Friday 18 July 2014

Sentinel

Despite a marked expansion in its breeding range over the past four decades, you still have to travel a fair distance west if you want to see a raven. This, the largest of our crows, is an impressive bird with a long history within literature and oral tradition. Seen by many as a bird of ill omen, a scavenger of ancient battlefields and a predator of lambs, the raven has been persecuted over many generations. Now that such persecution has (by and large) ceased, the species has been able to recolonise former haunts and push back into the lowlands of southern Britain from which it has long been absent. Raven sightings are reported from Norfolk from time to time, more so in the winter when wandering birds may stray from their core breeding range, but it has not bred in the county since 1859.

The weekend before last found me in Wales and watching a family group of ravens at close quarters. The birds had reared their young on a sea cliff and were now exploring the rest of their island home. It was only when three of these magnificent birds were in the air together, flying alongside a pair of carrion crows, that the raven’s formidable size was really brought home. With a wingspan in the region of 120 cm, the raven is similar in size to a common buzzard, dwarfing the smaller and more familiar carrion crow.

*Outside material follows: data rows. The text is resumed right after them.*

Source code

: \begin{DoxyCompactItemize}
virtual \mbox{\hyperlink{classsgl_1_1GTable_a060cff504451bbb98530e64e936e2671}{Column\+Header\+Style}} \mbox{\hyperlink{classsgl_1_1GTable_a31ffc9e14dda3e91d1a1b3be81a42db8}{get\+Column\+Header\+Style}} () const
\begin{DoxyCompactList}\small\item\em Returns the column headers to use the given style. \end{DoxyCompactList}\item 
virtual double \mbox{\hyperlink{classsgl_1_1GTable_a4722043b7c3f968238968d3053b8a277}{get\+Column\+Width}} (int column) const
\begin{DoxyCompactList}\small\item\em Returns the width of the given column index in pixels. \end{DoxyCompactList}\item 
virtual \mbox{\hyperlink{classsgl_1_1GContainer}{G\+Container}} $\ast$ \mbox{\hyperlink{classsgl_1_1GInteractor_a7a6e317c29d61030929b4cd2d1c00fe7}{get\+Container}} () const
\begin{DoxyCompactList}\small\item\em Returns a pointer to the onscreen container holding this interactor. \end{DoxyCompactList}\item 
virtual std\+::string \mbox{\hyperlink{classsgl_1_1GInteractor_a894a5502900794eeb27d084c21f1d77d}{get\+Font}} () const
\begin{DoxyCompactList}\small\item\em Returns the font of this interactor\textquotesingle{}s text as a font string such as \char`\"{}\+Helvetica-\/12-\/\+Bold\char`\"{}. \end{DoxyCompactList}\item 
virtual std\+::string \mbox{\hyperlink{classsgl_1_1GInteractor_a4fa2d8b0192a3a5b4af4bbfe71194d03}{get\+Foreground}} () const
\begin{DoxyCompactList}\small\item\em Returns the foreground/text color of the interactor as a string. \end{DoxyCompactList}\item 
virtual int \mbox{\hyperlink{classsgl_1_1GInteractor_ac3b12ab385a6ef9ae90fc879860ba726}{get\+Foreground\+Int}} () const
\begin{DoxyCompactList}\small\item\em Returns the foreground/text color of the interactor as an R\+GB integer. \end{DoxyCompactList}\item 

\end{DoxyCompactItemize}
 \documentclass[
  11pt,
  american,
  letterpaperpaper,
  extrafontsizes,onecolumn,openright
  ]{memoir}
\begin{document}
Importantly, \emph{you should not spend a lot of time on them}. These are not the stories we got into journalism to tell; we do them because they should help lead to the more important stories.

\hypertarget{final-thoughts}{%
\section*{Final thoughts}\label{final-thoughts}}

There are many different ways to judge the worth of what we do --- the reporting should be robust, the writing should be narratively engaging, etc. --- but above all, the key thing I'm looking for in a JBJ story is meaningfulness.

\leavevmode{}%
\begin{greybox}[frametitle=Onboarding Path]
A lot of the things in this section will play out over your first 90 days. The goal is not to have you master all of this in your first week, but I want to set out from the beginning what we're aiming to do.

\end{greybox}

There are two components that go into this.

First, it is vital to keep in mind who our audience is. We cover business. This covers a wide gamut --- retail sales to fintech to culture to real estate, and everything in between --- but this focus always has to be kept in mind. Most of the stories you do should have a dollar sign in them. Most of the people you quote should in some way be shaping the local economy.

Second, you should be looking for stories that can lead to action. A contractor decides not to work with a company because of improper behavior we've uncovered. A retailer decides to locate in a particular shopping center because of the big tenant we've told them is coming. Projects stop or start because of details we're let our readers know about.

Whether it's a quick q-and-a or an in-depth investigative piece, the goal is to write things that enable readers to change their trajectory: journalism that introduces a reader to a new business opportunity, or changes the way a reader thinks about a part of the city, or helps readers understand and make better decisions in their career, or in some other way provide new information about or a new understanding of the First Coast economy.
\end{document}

While I have seen the return of breeding ravens to my childhood haunts of the Hampshire/West Sussex borderlands, I fear that it will still be many years before I see them breeding again in Norfolk. Norfolk will, I suspect, be the last English county to see breeding ravens and they are unlikely to occur here at anything like the densities seen in western Britain. When they do return, they may follow the example of the returning peregrines and take to nesting on some of our taller spires and other man-made structures. Perhaps they may even breed on some of the towers and spires they last used two hundred years or more ago. I for one would welcome their return and I look forward to hearing their croaking calls and seeing them stand sentinel over Norwich.